Input for this task |
BEGIN

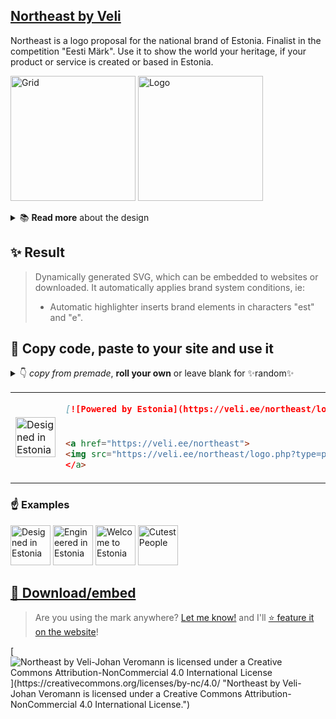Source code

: ## [Northeast by Veli](http://veli.ee/northeast/)
Northeast is a logo proposal for the national brand of Estonia. Finalist in the competition "Eesti Märk". Use it to show the world your heritage, if your product or service is created or based in Estonia. 


<a href="https://veli.ee/northeast"><img src="https://veli.ee/northeast/img/grid.svg?2" height="200" alt="Grid"></a>
<a href="https://veli.ee/northeast"><img src="https://veli.ee/northeast/logo.php?type=git.veli.ee&c1=808080&t2" height="200" alt="Logo"></a>


<details>
  <summary> 📚 <strong>Read more</strong> about the design </summary>

*** 

## 📐 Brandmark construction
### ↗️ Symbol
The shape's main idea is to convey the geological and political location of Estonia - Northeast Europe.
The brand is designed with flexibility to express the strength of Estonian creation in any area possible. 

<details>
  <summary>🇪🇪 Symbol essence</summary>

* ↗️ Northeast location
* 🧭 Cardinal points
* 🏵️ Cornflower
* 🛞 Sun wheel
* 🏵 National motif
* 🏵 Snowflake
* 🕂 Nordic Cross
* 🌀 Movement / Engergy
* 🧿 Centered
* 🎯 Focus
* ▪ IT / click
* ▪ Pixel / digital
* 👆 Cursor
* 👾 Etno / seto
* 𓏢 Jews' harp
* 🌸 Brooch
* #️⃣ #hashtag
* 🌱 Modern / Startup
* 🪡 Cross-stich
* 🌾 Grain
  
</details>

### ⌨️ Typography
The wordmark is set in "[Adam](https://www.fatype.com/typefaces/adam)", created by Estonian typographer [Anton Koovit](http://www.korkork.com). 

</details>

## ✨ Result

> Dynamically generated SVG, which can be embedded to websites or downloaded. It automatically applies brand system conditions, ie:
> - Automatic highlighter inserts brand elements in characters "est" and "e".


## 🤝 Copy code, paste to your site and use it



<details>
  <summary> 👇 <em>copy from premade</em>, <strong>roll your own</strong> or leave blank for ✨random✨ </summary>

*** 
  
You can use your own `type=""` value, using `%20` or `+` for space. Leave it out for random nice texts 😊

### HTML

```html
<a href="https://veli.ee/northeast"><img src="https://veli.ee/northeast/logo.php?type=designed+in" alt="Designed in Estonia"></a>  
```
```html
<a href="https://veli.ee/northeast"><img src="https://veli.ee/northeast/logo.php?type=engineered+in" alt="Engineered in Estonia"></a>  
```
```html
<a href="https://veli.ee/northeast"><img src="https://veli.ee/northeast/logo.php?type=welcome+to" alt="Welcome to Estonia"></a>  
```
```html
<a href="https://veli.ee/northeast"><img src="https://veli.ee/northeast/logo.php?type=cutest+people" alt="Cutest People"></a>  
```  

### markdown
  
```markdown
[![Northeast](http://veli.ee/northeast/logo.php?type=cutest+people)](https://github.com/velijv/northeast)
```
  
</details>

<table>
  <tr>
<td rowspan="2">
<a href="http://veli.ee/northeast"><img src="http://veli.ee/northeast/logo.php?type=powered+by&c1=808080" alt="Designed in Estonia" height="64"></a>
</td>
    <td>

```markdown
[![Powered by Estonia](https://veli.ee/northeast/logo.php?type=powered+by)](https://github.com/velijv/northeast)
```  

  </td>
  </tr>
  <tr>
    <td>

```html
<a href="https://veli.ee/northeast">
<img src="https://veli.ee/northeast/logo.php?type=powered+by" alt="Powered by Estonia"
</a>  
```

  </td>
  </tr>
</table>

### ☝️ Examples

<a href="https://veli.ee/northeast"><img src="https://veli.ee/northeast/logo.php?type=designed+in&c1=808080&t2" alt="Designed in Estonia" height="64"></a>
<a href="https://veli.ee/northeast"><img src="https://veli.ee/northeast/logo.php?type=engineered+in&c1=808080&t2" alt="Engineered in Estonia" height="64"></a>
<a href="https://veli.ee/northeast"><img src="https://veli.ee/northeast/logo.php?&c1=808080&t2" alt="Welcome to Estonia" height="64"></a>
<a href="https://veli.ee/northeast"><img src="https://veli.ee/northeast/logo.php?type=bestest+coders&c1=808080&t2&1" alt="Cutest People" height="64"></a>


## [💾 Download/embed](https://veli.ee/northeast) 
> Are you using the mark anywhere? [Let me know!](mailto:northeast@veli.ee) and I'll [⭐ feature it on the website](https://veli.ee/northeast#featured)!

[![Northeast by Veli-Johan Veromann is licensed under a Creative Commons Attribution-NonCommercial 4.0 International License](https://img.shields.io/badge/Licence-Creative%20Commons%20Attribution--NonCommercial-rgba%280%2C0%2C0%2C0%29?logo=CreativeCommons&logoColor=fff&labelColor=00f&style=flat-square&color=rgba(0,0,0,0.3))](https://creativecommons.org/licenses/by-nc/4.0/ "Northeast by Veli-Johan Veromann is licensed under a Creative Commons Attribution-NonCommercial 4.0 International License.")

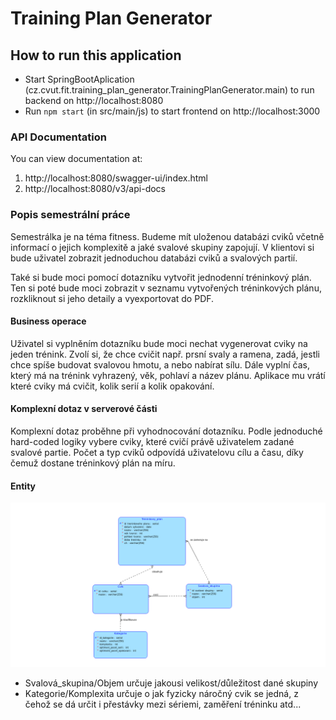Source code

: # Training Plan Generator

## How to run this application

- Start SpringBootAplication (cz.cvut.fit.training_plan_generator.TrainingPlanGenerator.main) 
to run backend on http://localhost:8080
- Run ```npm start``` (in src/main/js) to start frontend on http://localhost:3000

### API Documentation

You can view documentation at:
1. http://localhost:8080/swagger-ui/index.html
2. http://localhost:8080/v3/api-docs

### Popis semestrální práce
Semestrálka je na téma fitness. Budeme mít uloženou databázi cviků včetně informací o 
jejich komplexitě a jaké svalové skupiny zapojují. V klientovi si bude uživatel zobrazit
jednoduchou databázi cviků a svalových partií. 

Také si bude moci pomocí dotazníku vytvořit jednodenní tréninkový plán. Ten si poté bude 
moci zobrazit v seznamu vytvořených tréninkových plánu, rozkliknout si jeho detaily a 
vyexportovat do PDF.

#### Business operace
Uživatel si vyplněním dotazníku bude moci nechat vygenerovat cviky na jeden trénink.
Zvolí si, že chce cvičit např. prsní svaly a ramena, zadá, jestli chce spíše 
budovat svalovou hmotu, a nebo nabírat sílu. Dále vyplní čas, který má na trénink vyhrazený, 
věk, pohlaví a název plánu.
Aplikace mu vrátí které cviky má cvičit, kolik serií a kolik opakování.

#### Komplexní dotaz v serverové části
Komplexní dotaz proběhne při vyhodnocování dotazníku. Podle jednoduché hard-coded logiky vybere
cviky, které cvičí právě uživatelem zadané svalové partie. Počet a typ cviků odpovídá uživatelovu 
cílu a času, díky čemuž dostane tréninkový plán na míru.

#### Entity
![Diagram](docs/diagram.png)
- Svalová_skupina/Objem určuje jakousi velikost/důležitost dané skupiny
- Kategorie/Komplexita určuje o jak fyzicky náročný cvik se jedná, z čehož se dá určit i přestávky 
mezi sériemi, zaměření tréninku atd...
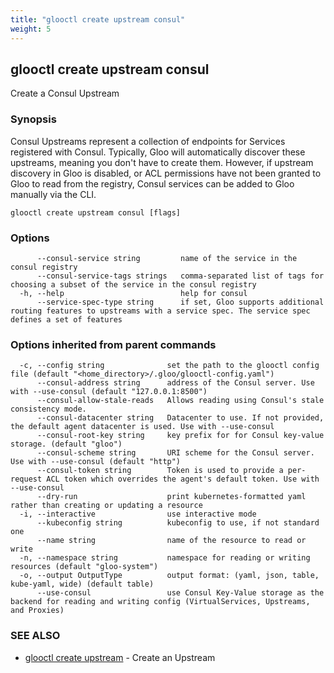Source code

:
 ```yaml
---
title: "glooctl create upstream consul"
weight: 5
---
```

## glooctl create upstream consul

Create a Consul Upstream

### Synopsis

Consul Upstreams represent a collection of endpoints for Services registered with Consul. Typically, Gloo will automatically discover these upstreams, meaning you don't have to create them. However, if upstream discovery in Gloo is disabled, or ACL permissions have not been granted to Gloo to read from the registry, Consul services can be added to Gloo manually via the CLI.

```
glooctl create upstream consul [flags]
```

### Options

```
      --consul-service string         name of the service in the consul registry
      --consul-service-tags strings   comma-separated list of tags for choosing a subset of the service in the consul registry
  -h, --help                          help for consul
      --service-spec-type string      if set, Gloo supports additional routing features to upstreams with a service spec. The service spec defines a set of features 
```

### Options inherited from parent commands

```
  -c, --config string              set the path to the glooctl config file (default "<home_directory>/.gloo/glooctl-config.yaml")
      --consul-address string      address of the Consul server. Use with --use-consul (default "127.0.0.1:8500")
      --consul-allow-stale-reads   Allows reading using Consul's stale consistency mode.
      --consul-datacenter string   Datacenter to use. If not provided, the default agent datacenter is used. Use with --use-consul
      --consul-root-key string     key prefix for for Consul key-value storage. (default "gloo")
      --consul-scheme string       URI scheme for the Consul server. Use with --use-consul (default "http")
      --consul-token string        Token is used to provide a per-request ACL token which overrides the agent's default token. Use with --use-consul
      --dry-run                    print kubernetes-formatted yaml rather than creating or updating a resource
  -i, --interactive                use interactive mode
      --kubeconfig string          kubeconfig to use, if not standard one
      --name string                name of the resource to read or write
  -n, --namespace string           namespace for reading or writing resources (default "gloo-system")
  -o, --output OutputType          output format: (yaml, json, table, kube-yaml, wide) (default table)
      --use-consul                 use Consul Key-Value storage as the backend for reading and writing config (VirtualServices, Upstreams, and Proxies)
```

### SEE ALSO

* [glooctl create upstream](../glooctl_create_upstream)	 - Create an Upstream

END

Instructions to follow |
Wherever the word "cviků" appears in the entries above, copy that whole line.

Result below |
Semestrálka je na téma fitness. Budeme mít uloženou databázi cviků včetně informací o 
jednoduchou databázi cviků a svalových partií. 
cviky, které cvičí právě uživatelem zadané svalové partie. Počet a typ cviků odpovídá uživatelovu 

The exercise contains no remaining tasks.